FRIDAY, Sept. 30, 2022 (HealthDay News) — From 2020 to 2021, there was an increase in the number of suicides and in the age-adjusted suicide rate, according to a September Vital Statistics Rapid Release report, a publication from the U.S. Centers for Disease Control and Prevention.
Sally C. Curtain, from the National Center for Health Statistics in Hyattsville, Maryland, and colleagues examined age-adjusted and age-specific suicide rates by sex for 2021 and compared them with final 2020 rates. Data were obtained by the National Center for Health Statistics as of May 15, 2022.

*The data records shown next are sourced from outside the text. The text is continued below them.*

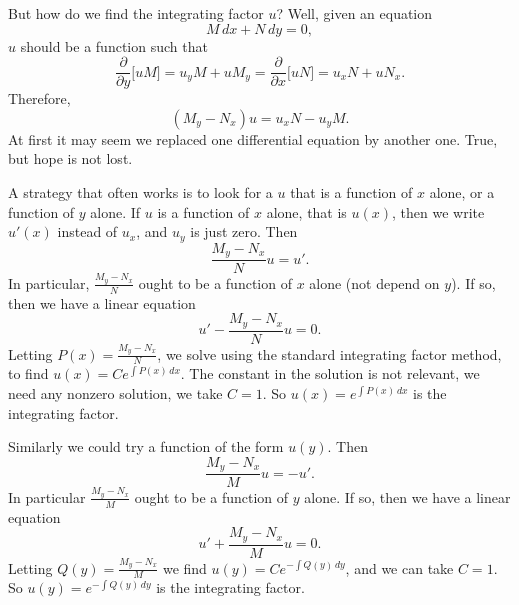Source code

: \documentclass[12pt]{book}
\begin{document}
But how do we find the integrating factor $u$?  Well, given an equation
\begin{equation*}
M \, dx + N \, dy = 0 ,
\end{equation*}
$u$ should be a
function such that
\begin{equation*}
\frac{\partial}{\partial y} \bigl[ u M \bigr] = 
u_y M + u M_y = 
\frac{\partial}{\partial x} \bigl[ u N \bigr] = 
u_x N + u N_x .
\end{equation*}
Therefore,
\begin{equation*}
(M_y-N_x)u = u_x N - u_y M .
\end{equation*}
At first it may seem we replaced one differential equation by another
one.  True, but hope is not lost.

A strategy that often works is to look for a $u$ that is a function
of $x$ alone, or a function of $y$ alone.  If $u$ is a function of $x$
alone,
that is $u(x)$, then we write $u'(x)$ instead of $u_x$, and $u_y$ is just
zero.
Then
\begin{equation*}
\frac{M_y-N_x}{N}u = u' .
\end{equation*}
In particular, $\frac{M_y-N_x}{N}$ ought to be a function of $x$ alone (not
depend on $y$).  If so, then we have a linear equation
\begin{equation*}
u' - \frac{M_y-N_x}{N} u = 0 .
\end{equation*}
Letting $P(x) = \frac{M_y-N_x}{N}$,
we solve using the standard integrating factor method,
to find $u(x) = C e^{\int P(x) \, dx}$.  The constant in the
solution is not relevant, we need any nonzero solution,
we take $C=1$.
So $u(x) = e^{\int P(x) \, dx}$ is the integrating factor.

Similarly we could try a function of the form $u(y)$.
Then
\begin{equation*}
\frac{M_y-N_x}{M} u = - u' .
\end{equation*}
In particular $\frac{M_y-N_x}{M}$ ought to be a function of $y$ alone.
If so, then we have a linear equation
\begin{equation*}
u' + \frac{M_y-N_x}{M} u = 0 .
\end{equation*}
Letting $Q(y) = \frac{M_y-N_x}{M}$
we find $u(y) = C e^{-\int Q(y) \, dy}$, and we can
take $C=1$.  So $u(y) = e^{-\int Q(y) \, dy}$ is the integrating factor.
\end{document}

The researchers found that the provisional number of suicides was 4 percent higher in 2021 than 2020 (47,646 versus 45,979, respectively). Compared with 2020, the provisional age-adjusted suicide rate was also 4 percent higher in 2021 (14.0 versus 13.5 per 100,000 standard population). Compared with 2020, in 2021, the monthly number of suicides was lower in January, February, and July and higher in all other months. The largest percentage difference occurred in October, with the provisional number 11 percent higher in 2021 (4,211 versus 3,781 suicides). For males, the age-adjusted suicide rate was 3 percent higher in 2021 than 2020, while for females, the age-adjusted suicide rate was 2 percent higher, which was not statistically significant.
“By age group, the largest statistically significant percentage increase from 2020 to 2021 was for males aged 15 to 24, by 8 percent,” the authors write. “Although rates increased for females in age groups 10 to 14, 15 to 24, 25 to 34, and 55 to 64, none of the changes were statistically significant.”